■ WHAT THIS TASK INVOLVES
If the records include pictures, omit them and set down everything else verbatim.

■ RECORDS PROVIDED

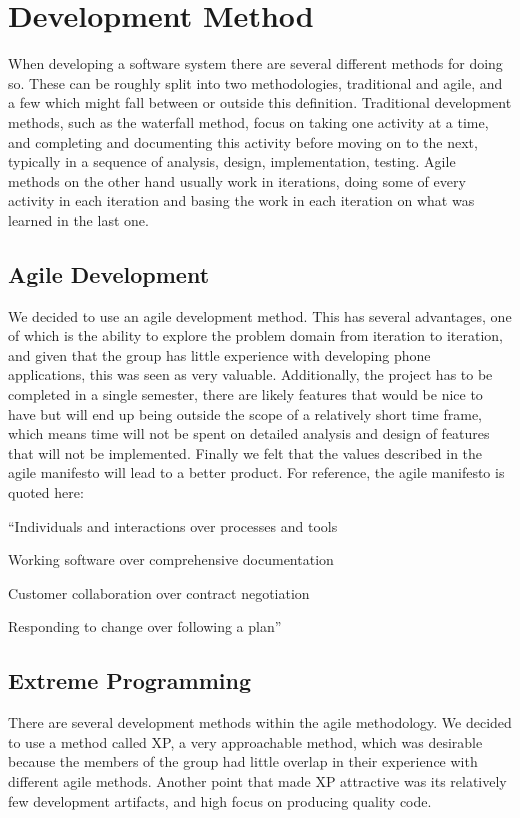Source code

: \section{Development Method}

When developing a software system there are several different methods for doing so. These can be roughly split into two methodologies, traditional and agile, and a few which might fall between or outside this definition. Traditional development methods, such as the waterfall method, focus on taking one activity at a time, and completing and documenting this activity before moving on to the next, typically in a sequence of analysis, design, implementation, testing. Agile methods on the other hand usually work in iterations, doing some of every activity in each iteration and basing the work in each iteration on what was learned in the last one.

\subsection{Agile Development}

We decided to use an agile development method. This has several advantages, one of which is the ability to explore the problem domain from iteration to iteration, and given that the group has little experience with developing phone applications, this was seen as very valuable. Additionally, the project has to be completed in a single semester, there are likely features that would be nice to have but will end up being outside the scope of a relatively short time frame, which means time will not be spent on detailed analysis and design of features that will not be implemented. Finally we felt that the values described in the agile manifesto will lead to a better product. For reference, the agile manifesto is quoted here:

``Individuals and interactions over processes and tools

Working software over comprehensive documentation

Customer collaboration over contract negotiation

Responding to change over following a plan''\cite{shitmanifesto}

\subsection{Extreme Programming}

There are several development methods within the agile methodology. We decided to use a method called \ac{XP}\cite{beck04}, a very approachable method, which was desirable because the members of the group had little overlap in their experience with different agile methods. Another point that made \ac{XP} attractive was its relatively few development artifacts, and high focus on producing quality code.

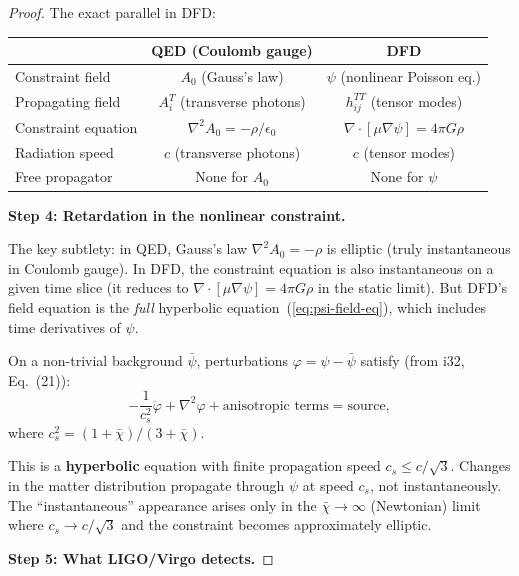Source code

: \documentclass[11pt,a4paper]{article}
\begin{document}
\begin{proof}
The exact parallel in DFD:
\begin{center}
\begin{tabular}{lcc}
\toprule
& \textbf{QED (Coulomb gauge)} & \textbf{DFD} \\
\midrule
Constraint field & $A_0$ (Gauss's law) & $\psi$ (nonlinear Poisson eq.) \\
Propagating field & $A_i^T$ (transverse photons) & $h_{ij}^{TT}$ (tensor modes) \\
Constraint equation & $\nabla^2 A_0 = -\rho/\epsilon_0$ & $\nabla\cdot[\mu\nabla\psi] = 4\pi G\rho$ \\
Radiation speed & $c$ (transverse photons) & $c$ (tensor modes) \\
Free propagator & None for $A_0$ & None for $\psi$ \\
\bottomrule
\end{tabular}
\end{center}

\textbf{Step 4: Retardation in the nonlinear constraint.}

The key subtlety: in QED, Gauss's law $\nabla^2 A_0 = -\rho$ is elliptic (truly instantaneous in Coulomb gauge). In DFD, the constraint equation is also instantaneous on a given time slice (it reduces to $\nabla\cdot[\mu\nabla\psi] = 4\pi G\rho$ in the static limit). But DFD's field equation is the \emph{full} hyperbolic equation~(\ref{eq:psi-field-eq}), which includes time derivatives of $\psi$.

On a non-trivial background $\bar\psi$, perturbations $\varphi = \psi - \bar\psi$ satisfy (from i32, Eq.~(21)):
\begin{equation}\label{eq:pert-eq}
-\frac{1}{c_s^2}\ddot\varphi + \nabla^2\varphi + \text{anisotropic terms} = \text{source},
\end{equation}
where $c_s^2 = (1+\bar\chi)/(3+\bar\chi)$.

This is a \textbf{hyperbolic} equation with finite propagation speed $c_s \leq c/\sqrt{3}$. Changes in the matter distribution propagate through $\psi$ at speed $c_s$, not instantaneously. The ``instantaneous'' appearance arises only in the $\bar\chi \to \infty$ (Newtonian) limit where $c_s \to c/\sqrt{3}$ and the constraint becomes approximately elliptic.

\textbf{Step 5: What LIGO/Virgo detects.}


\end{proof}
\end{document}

■ WRITTEN RESPONSE
Source code

: \section{Development Method}

When developing a software system there are several different methods for doing so. These can be roughly split into two methodologies, traditional and agile, and a few which might fall between or outside this definition. Traditional development methods, such as the waterfall method, focus on taking one activity at a time, and completing and documenting this activity before moving on to the next, typically in a sequence of analysis, design, implementation, testing. Agile methods on the other hand usually work in iterations, doing some of every activity in each iteration and basing the work in each iteration on what was learned in the last one.

\subsection{Agile Development}

We decided to use an agile development method. This has several advantages, one of which is the ability to explore the problem domain from iteration to iteration, and given that the group has little experience with developing phone applications, this was seen as very valuable. Additionally, the project has to be completed in a single semester, there are likely features that would be nice to have but will end up being outside the scope of a relatively short time frame, which means time will not be spent on detailed analysis and design of features that will not be implemented. Finally we felt that the values described in the agile manifesto will lead to a better product. For reference, the agile manifesto is quoted here:

``Individuals and interactions over processes and tools

Working software over comprehensive documentation

Customer collaboration over contract negotiation

Responding to change over following a plan''\cite{shitmanifesto}

\subsection{Extreme Programming}

There are several development methods within the agile methodology. We decided to use a method called \ac{XP}\cite{beck04}, a very approachable method, which was desirable because the members of the group had little overlap in their experience with different agile methods. Another point that made \ac{XP} attractive was its relatively few development artifacts, and high focus on producing quality code.

Source code

: \documentclass[11pt,a4paper]{article}
\begin{document}
\begin{proof}
The exact parallel in DFD:
\begin{center}
\begin{tabular}{lcc}
\toprule
& \textbf{QED (Coulomb gauge)} & \textbf{DFD} \\
\midrule
Constraint field & $A_0$ (Gauss's law) & $\psi$ (nonlinear Poisson eq.) \\
Propagating field & $A_i^T$ (transverse photons) & $h_{ij}^{TT}$ (tensor modes) \\
Constraint equation & $\nabla^2 A_0 = -\rho/\epsilon_0$ & $\nabla\cdot[\mu\nabla\psi] = 4\pi G\rho$ \\
Radiation speed & $c$ (transverse photons) & $c$ (tensor modes) \\
Free propagator & None for $A_0$ & None for $\psi$ \\
\bottomrule
\end{tabular}
\end{center}

\textbf{Step 4: Retardation in the nonlinear constraint.}

The key subtlety: in QED, Gauss's law $\nabla^2 A_0 = -\rho$ is elliptic (truly instantaneous in Coulomb gauge). In DFD, the constraint equation is also instantaneous on a given time slice (it reduces to $\nabla\cdot[\mu\nabla\psi] = 4\pi G\rho$ in the static limit). But DFD's field equation is the \emph{full} hyperbolic equation~(\ref{eq:psi-field-eq}), which includes time derivatives of $\psi$.

On a non-trivial background $\bar\psi$, perturbations $\varphi = \psi - \bar\psi$ satisfy (from i32, Eq.~(21)):
\begin{equation}\label{eq:pert-eq}
-\frac{1}{c_s^2}\ddot\varphi + \nabla^2\varphi + \text{anisotropic terms} = \text{source},
\end{equation}
where $c_s^2 = (1+\bar\chi)/(3+\bar\chi)$.

This is a \textbf{hyperbolic} equation with finite propagation speed $c_s \leq c/\sqrt{3}$. Changes in the matter distribution propagate through $\psi$ at speed $c_s$, not instantaneously. The ``instantaneous'' appearance arises only in the $\bar\chi \to \infty$ (Newtonian) limit where $c_s \to c/\sqrt{3}$ and the constraint becomes approximately elliptic.

\textbf{Step 5: What LIGO/Virgo detects.}


\end{proof}
\end{document}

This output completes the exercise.